Machine Learning of Wildfire Fuel Types
From BC VRI Dataset
Introduction
Forests are widely acknowledged as one of the most important components within the Canadian natural environment, and it is also one of the main economic pillars of British Columbia. Wildfire, however, in recent years has been a hot topic.
Currently, our society still lacks understandings regarding wildfires. What we currently know about fire is far from sufficient to help us control these fires, no matter which cause. In the 2017 summer, British Columbia experienced one of the largest wildfire events over the entire history. According to the records from B.C. Wildfire Service, there were 2,344 fire events happened throughout the whole year across the province. It has caused 121,6053 hectares of land burned and $563,000,000 in terns of economic loss (BC Wildfire service). On July 7th, lightning strikes, surprisingly, lead to up to 594 fire events (BC Wildfire service). But what, on earth, cause the megafires? The fire triangle combines fuel, oxygen and heat. During the 2017 summer, the long-lasting drought period creates extreme dry condition that is adequate for ignition. With the combined effect of enough fuels, due to B.C.’s massive woody material storage, result in widely spread-out fire.
In 2017 and 2018, the whole interior of British Columbia has seen significant fire hazards caused by fire seasons.
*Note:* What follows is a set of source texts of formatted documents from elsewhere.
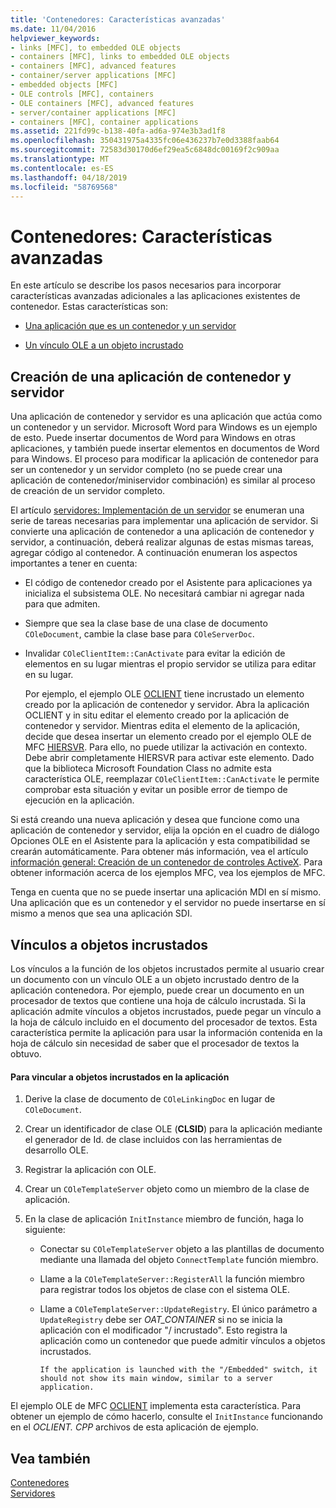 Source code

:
 ```yaml
---
title: 'Contenedores: Características avanzadas'
ms.date: 11/04/2016
helpviewer_keywords:
- links [MFC], to embedded OLE objects
- containers [MFC], links to embedded OLE objects
- containers [MFC], advanced features
- container/server applications [MFC]
- embedded objects [MFC]
- OLE controls [MFC], containers
- OLE containers [MFC], advanced features
- server/container applications [MFC]
- containers [MFC], container applications
ms.assetid: 221fd99c-b138-40fa-ad6a-974e3b3ad1f8
ms.openlocfilehash: 350431975a4335fc06e436237b7e0d3388faab64
ms.sourcegitcommit: 72583d30170d6ef29ea5c6848dc00169f2c909aa
ms.translationtype: MT
ms.contentlocale: es-ES
ms.lasthandoff: 04/18/2019
ms.locfileid: "58769568"
---
```

# <a name="containers-advanced-features"></a>Contenedores: Características avanzadas

En este artículo se describe los pasos necesarios para incorporar características avanzadas adicionales a las aplicaciones existentes de contenedor. Estas características son:

- [Una aplicación que es un contenedor y un servidor](#_core_creating_a_container_server_application)

- [Un vínculo OLE a un objeto incrustado](#_core_links_to_embedded_objects)

##  <a name="_core_creating_a_container_server_application"></a> Creación de una aplicación de contenedor y servidor

Una aplicación de contenedor y servidor es una aplicación que actúa como un contenedor y un servidor. Microsoft Word para Windows es un ejemplo de esto. Puede insertar documentos de Word para Windows en otras aplicaciones, y también puede insertar elementos en documentos de Word para Windows. El proceso para modificar la aplicación de contenedor para ser un contenedor y un servidor completo (no se puede crear una aplicación de contenedor/miniservidor combinación) es similar al proceso de creación de un servidor completo.

El artículo [servidores: Implementación de un servidor](../mfc/servers-implementing-a-server.md) se enumeran una serie de tareas necesarias para implementar una aplicación de servidor. Si convierte una aplicación de contenedor a una aplicación de contenedor y servidor, a continuación, deberá realizar algunas de estas mismas tareas, agregar código al contenedor. A continuación enumeran los aspectos importantes a tener en cuenta:

- El código de contenedor creado por el Asistente para aplicaciones ya inicializa el subsistema OLE. No necesitará cambiar ni agregar nada para que admiten.

- Siempre que sea la clase base de una clase de documento `COleDocument`, cambie la clase base para `COleServerDoc`.

- Invalidar `COleClientItem::CanActivate` para evitar la edición de elementos en su lugar mientras el propio servidor se utiliza para editar en su lugar.

   Por ejemplo, el ejemplo OLE [OCLIENT](../overview/visual-cpp-samples.md) tiene incrustado un elemento creado por la aplicación de contenedor y servidor. Abra la aplicación OCLIENT y in situ editar el elemento creado por la aplicación de contenedor y servidor. Mientras edita el elemento de la aplicación, decide que desea insertar un elemento creado por el ejemplo OLE de MFC [HIERSVR](../overview/visual-cpp-samples.md). Para ello, no puede utilizar la activación en contexto. Debe abrir completamente HIERSVR para activar este elemento. Dado que la biblioteca Microsoft Foundation Class no admite esta característica OLE, reemplazar `COleClientItem::CanActivate` le permite comprobar esta situación y evitar un posible error de tiempo de ejecución en la aplicación.

Si está creando una nueva aplicación y desea que funcione como una aplicación de contenedor y servidor, elija la opción en el cuadro de diálogo Opciones OLE en el Asistente para la aplicación y esta compatibilidad se crearán automáticamente. Para obtener más información, vea el artículo [información general: Creación de un contenedor de controles ActiveX](../mfc/reference/creating-an-mfc-activex-control-container.md). Para obtener información acerca de los ejemplos MFC, vea los ejemplos de MFC.

Tenga en cuenta que no se puede insertar una aplicación MDI en sí mismo. Una aplicación que es un contenedor y el servidor no puede insertarse en sí mismo a menos que sea una aplicación SDI.

##  <a name="_core_links_to_embedded_objects"></a> Vínculos a objetos incrustados

Los vínculos a la función de los objetos incrustados permite al usuario crear un documento con un vínculo OLE a un objeto incrustado dentro de la aplicación contenedora. Por ejemplo, puede crear un documento en un procesador de textos que contiene una hoja de cálculo incrustada. Si la aplicación admite vínculos a objetos incrustados, puede pegar un vínculo a la hoja de cálculo incluido en el documento del procesador de textos. Esta característica permite la aplicación para usar la información contenida en la hoja de cálculo sin necesidad de saber que el procesador de textos la obtuvo.

#### <a name="to-link-to-embedded-objects-in-your-application"></a>Para vincular a objetos incrustados en la aplicación

1. Derive la clase de documento de `COleLinkingDoc` en lugar de `COleDocument`.

1. Crear un identificador de clase OLE (**CLSID**) para la aplicación mediante el generador de Id. de clase incluidos con las herramientas de desarrollo OLE.

1. Registrar la aplicación con OLE.

1. Crear un `COleTemplateServer` objeto como un miembro de la clase de aplicación.

1. En la clase de aplicación `InitInstance` miembro de función, haga lo siguiente:

   - Conectar su `COleTemplateServer` objeto a las plantillas de documento mediante una llamada del objeto `ConnectTemplate` función miembro.

   - Llame a la `COleTemplateServer::RegisterAll` la función miembro para registrar todos los objetos de clase con el sistema OLE.

   - Llame a `COleTemplateServer::UpdateRegistry`. El único parámetro a `UpdateRegistry` debe ser *OAT_CONTAINER* si no se inicia la aplicación con el modificador "/ incrustado". Esto registra la aplicación como un contenedor que puede admitir vínculos a objetos incrustados.

         If the application is launched with the "/Embedded" switch, it should not show its main window, similar to a server application.

El ejemplo OLE de MFC [OCLIENT](../overview/visual-cpp-samples.md) implementa esta característica. Para obtener un ejemplo de cómo hacerlo, consulte el `InitInstance` funcionando en el *OCLIENT. CPP* archivos de esta aplicación de ejemplo.

## <a name="see-also"></a>Vea también

[Contenedores](../mfc/containers.md)<br/>
[Servidores](../mfc/servers.md)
Fire hazards have demonstrated that its existence on the land base and huge impacts on both societies and high-value objects under extreme weather conditions (Pickell et.al 2020).
New Technologies (imaging spectroscopy and LIDAR) enable using fuel characteristics to assist in categorizing fuel classifications as well as predicting landscape-scale fire behavior (Stavros et.al, 2018). Remote sensing, therefore, does prove its value in aiding the process of updating fuel maps over large areas (Alonso-benito et.al, 2016), as it uses Earth-observing satellites and other remotely-sensed data (Xiao-rui et.al, 2005 and Arroyo et.al, 2008). Hence, multiple remotely-sensed datasets were used as predictor variables in the fuel classification process as well as within the workflow (Pickell et.al, 2020). To ascertain wellness of functioning in terms of characterizing fuel type based on remote sensing data at different spatial scales. Well–established classification and spectral mixture analysis were adopted as two approaches for fuel type mapping (Lasaponara and Lanorte, 2006).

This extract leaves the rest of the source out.